● WORK INSTRUCTIONS
Only the lines from the first line of the entries through the line with "- -Xloggc: path：GC 日志生成路径。" belong in the answer, each restated word for word and without pictures.

• • • • •

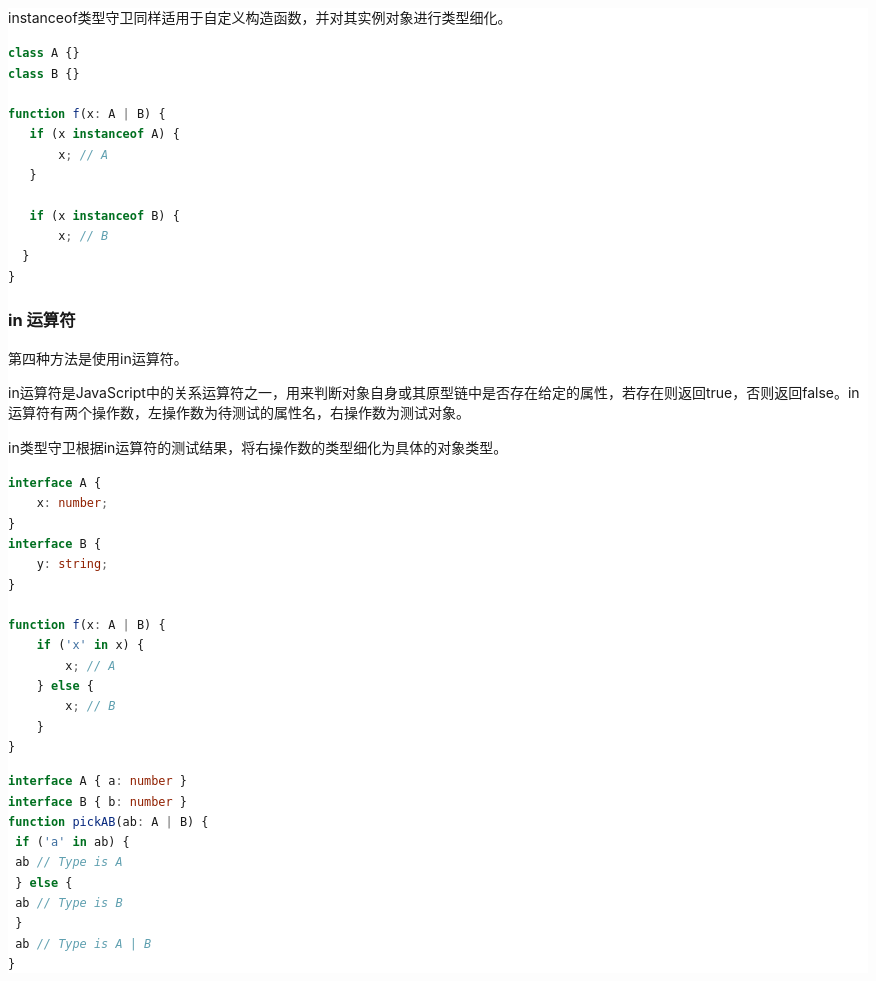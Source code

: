 instanceof类型守卫同样适用于自定义构造函数，并对其实例对象进行类型细化。

```typescript
class A {}
class B {}

function f(x: A | B) {
   if (x instanceof A) {
       x; // A
   }

   if (x instanceof B) {
       x; // B
  }
}
```

### in 运算符

第四种方法是使用in运算符。

in运算符是JavaScript中的关系运算符之一，用来判断对象自身或其原型链中是否存在给定的属性，若存在则返回true，否则返回false。in运算符有两个操作数，左操作数为待测试的属性名，右操作数为测试对象。

in类型守卫根据in运算符的测试结果，将右操作数的类型细化为具体的对象类型。

```typescript
interface A {
    x: number;
}
interface B {
    y: string;
}

function f(x: A | B) {
    if ('x' in x) {
        x; // A
    } else {
        x; // B
    }
}
```

```typescript
interface A { a: number }
interface B { b: number }
function pickAB(ab: A | B) {
 if ('a' in ab) {
 ab // Type is A
 } else {
 ab // Type is B
 }
 ab // Type is A | B
}
```

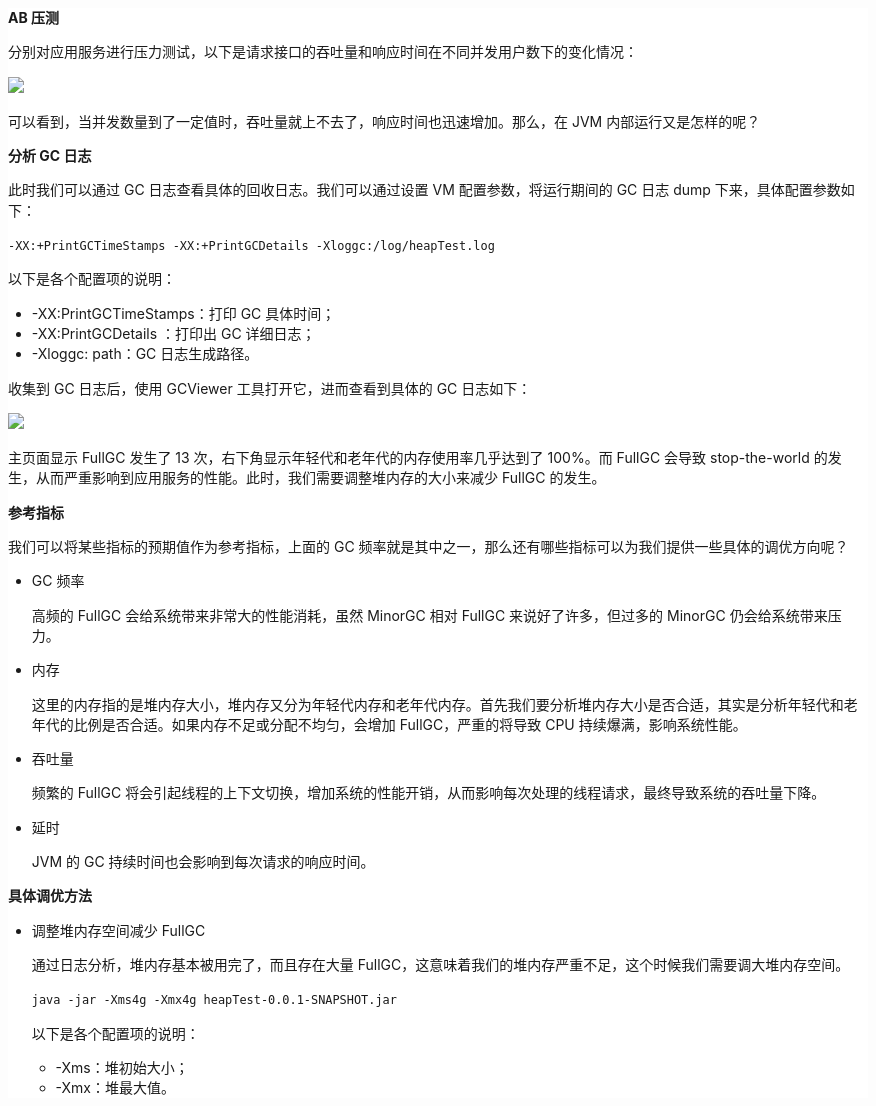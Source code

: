 **AB 压测**

分别对应用服务进行压力测试，以下是请求接口的吞吐量和响应时间在不同并发用户数下的变化情况：

![](https://technotes.oss-cn-shenzhen.aliyuncs.com/2021/images/20201120092450.jpg)

可以看到，当并发数量到了一定值时，吞吐量就上不去了，响应时间也迅速增加。那么，在 JVM 内部运行又是怎样的呢？

**分析 GC 日志**

此时我们可以通过 GC 日志查看具体的回收日志。我们可以通过设置 VM 配置参数，将运行期间的 GC 日志 dump 下来，具体配置参数如下：

```
-XX:+PrintGCTimeStamps -XX:+PrintGCDetails -Xloggc:/log/heapTest.log
```

以下是各个配置项的说明：

- -XX:PrintGCTimeStamps：打印 GC 具体时间；
- -XX:PrintGCDetails ：打印出 GC 详细日志；
- -Xloggc: path：GC 日志生成路径。

收集到 GC 日志后，使用 GCViewer 工具打开它，进而查看到具体的 GC 日志如下：

![](https://technotes.oss-cn-shenzhen.aliyuncs.com/2021/images/20201120092455.jpg)

主页面显示 FullGC 发生了 13 次，右下角显示年轻代和老年代的内存使用率几乎达到了 100%。而 FullGC 会导致 stop-the-world 的发生，从而严重影响到应用服务的性能。此时，我们需要调整堆内存的大小来减少 FullGC 的发生。

**参考指标**

我们可以将某些指标的预期值作为参考指标，上面的 GC 频率就是其中之一，那么还有哪些指标可以为我们提供一些具体的调优方向呢？

- GC 频率

  高频的 FullGC 会给系统带来非常大的性能消耗，虽然 MinorGC 相对 FullGC 来说好了许多，但过多的 MinorGC 仍会给系统带来压力。

- 内存

  这里的内存指的是堆内存大小，堆内存又分为年轻代内存和老年代内存。首先我们要分析堆内存大小是否合适，其实是分析年轻代和老年代的比例是否合适。如果内存不足或分配不均匀，会增加 FullGC，严重的将导致 CPU 持续爆满，影响系统性能。

- 吞吐量

  频繁的 FullGC 将会引起线程的上下文切换，增加系统的性能开销，从而影响每次处理的线程请求，最终导致系统的吞吐量下降。

- 延时

  JVM 的 GC 持续时间也会影响到每次请求的响应时间。

**具体调优方法**

- 调整堆内存空间减少 FullGC

  通过日志分析，堆内存基本被用完了，而且存在大量 FullGC，这意味着我们的堆内存严重不足，这个时候我们需要调大堆内存空间。

  ```text
  java -jar -Xms4g -Xmx4g heapTest-0.0.1-SNAPSHOT.jar
  ```

  以下是各个配置项的说明：

  - -Xms：堆初始大小；
  - -Xmx：堆最大值。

• • • • •

● RESULT FOR THIS TASK
Source code

: instanceof类型守卫同样适用于自定义构造函数，并对其实例对象进行类型细化。

```typescript
class A {}
class B {}

function f(x: A | B) {
   if (x instanceof A) {
       x; // A
   }

   if (x instanceof B) {
       x; // B
  }
}
```

### in 运算符

第四种方法是使用in运算符。

in运算符是JavaScript中的关系运算符之一，用来判断对象自身或其原型链中是否存在给定的属性，若存在则返回true，否则返回false。in运算符有两个操作数，左操作数为待测试的属性名，右操作数为测试对象。

in类型守卫根据in运算符的测试结果，将右操作数的类型细化为具体的对象类型。

```typescript
interface A {
    x: number;
}
interface B {
    y: string;
}

function f(x: A | B) {
    if ('x' in x) {
        x; // A
    } else {
        x; // B
    }
}
```

```typescript
interface A { a: number }
interface B { b: number }
function pickAB(ab: A | B) {
 if ('a' in ab) {
 ab // Type is A
 } else {
 ab // Type is B
 }
 ab // Type is A | B
}
```

Source code

: **AB 压测**

分别对应用服务进行压力测试，以下是请求接口的吞吐量和响应时间在不同并发用户数下的变化情况：

![](https://technotes.oss-cn-shenzhen.aliyuncs.com/2021/images/20201120092450.jpg)

可以看到，当并发数量到了一定值时，吞吐量就上不去了，响应时间也迅速增加。那么，在 JVM 内部运行又是怎样的呢？

**分析 GC 日志**

此时我们可以通过 GC 日志查看具体的回收日志。我们可以通过设置 VM 配置参数，将运行期间的 GC 日志 dump 下来，具体配置参数如下：

```
-XX:+PrintGCTimeStamps -XX:+PrintGCDetails -Xloggc:/log/heapTest.log
```

以下是各个配置项的说明：

- -XX:PrintGCTimeStamps：打印 GC 具体时间；
- -XX:PrintGCDetails ：打印出 GC 详细日志；
- -Xloggc: path：GC 日志生成路径。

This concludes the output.